Problem statement
Where a line of the following data contains the string "passed", include it in the tally. Report the total alone.

=== Begin Enclosure ===

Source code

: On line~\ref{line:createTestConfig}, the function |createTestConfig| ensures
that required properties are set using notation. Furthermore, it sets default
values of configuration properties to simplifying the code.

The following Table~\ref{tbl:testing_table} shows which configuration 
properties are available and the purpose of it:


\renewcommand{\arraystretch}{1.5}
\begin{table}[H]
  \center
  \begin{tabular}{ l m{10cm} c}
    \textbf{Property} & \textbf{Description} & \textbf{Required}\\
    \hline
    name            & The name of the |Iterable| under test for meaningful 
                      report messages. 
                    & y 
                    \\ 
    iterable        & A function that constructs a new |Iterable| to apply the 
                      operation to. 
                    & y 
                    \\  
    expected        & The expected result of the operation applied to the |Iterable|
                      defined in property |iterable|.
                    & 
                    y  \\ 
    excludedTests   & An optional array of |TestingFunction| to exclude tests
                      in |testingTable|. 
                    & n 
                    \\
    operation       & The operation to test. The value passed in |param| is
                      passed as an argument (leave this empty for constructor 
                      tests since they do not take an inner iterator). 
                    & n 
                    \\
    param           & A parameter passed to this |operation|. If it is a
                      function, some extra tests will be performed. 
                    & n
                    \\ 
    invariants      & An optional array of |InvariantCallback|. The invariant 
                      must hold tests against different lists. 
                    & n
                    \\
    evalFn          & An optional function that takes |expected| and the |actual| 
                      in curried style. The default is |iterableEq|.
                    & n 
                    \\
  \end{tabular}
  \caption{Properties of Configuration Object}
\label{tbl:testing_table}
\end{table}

=== End Enclosure ===
=== Begin Enclosure ===

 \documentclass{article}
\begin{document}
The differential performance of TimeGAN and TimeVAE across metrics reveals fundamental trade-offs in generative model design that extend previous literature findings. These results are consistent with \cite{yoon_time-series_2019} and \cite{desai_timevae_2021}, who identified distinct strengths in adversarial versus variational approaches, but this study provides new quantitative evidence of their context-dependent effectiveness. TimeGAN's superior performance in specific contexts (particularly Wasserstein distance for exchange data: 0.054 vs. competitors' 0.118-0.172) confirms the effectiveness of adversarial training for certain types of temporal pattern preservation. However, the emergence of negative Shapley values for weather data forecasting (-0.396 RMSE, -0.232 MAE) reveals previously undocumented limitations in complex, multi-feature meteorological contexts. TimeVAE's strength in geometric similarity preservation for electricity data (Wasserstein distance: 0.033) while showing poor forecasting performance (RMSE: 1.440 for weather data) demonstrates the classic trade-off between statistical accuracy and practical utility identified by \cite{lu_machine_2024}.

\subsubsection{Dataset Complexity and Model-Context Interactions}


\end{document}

=== End Enclosure ===

Result of the exercise
3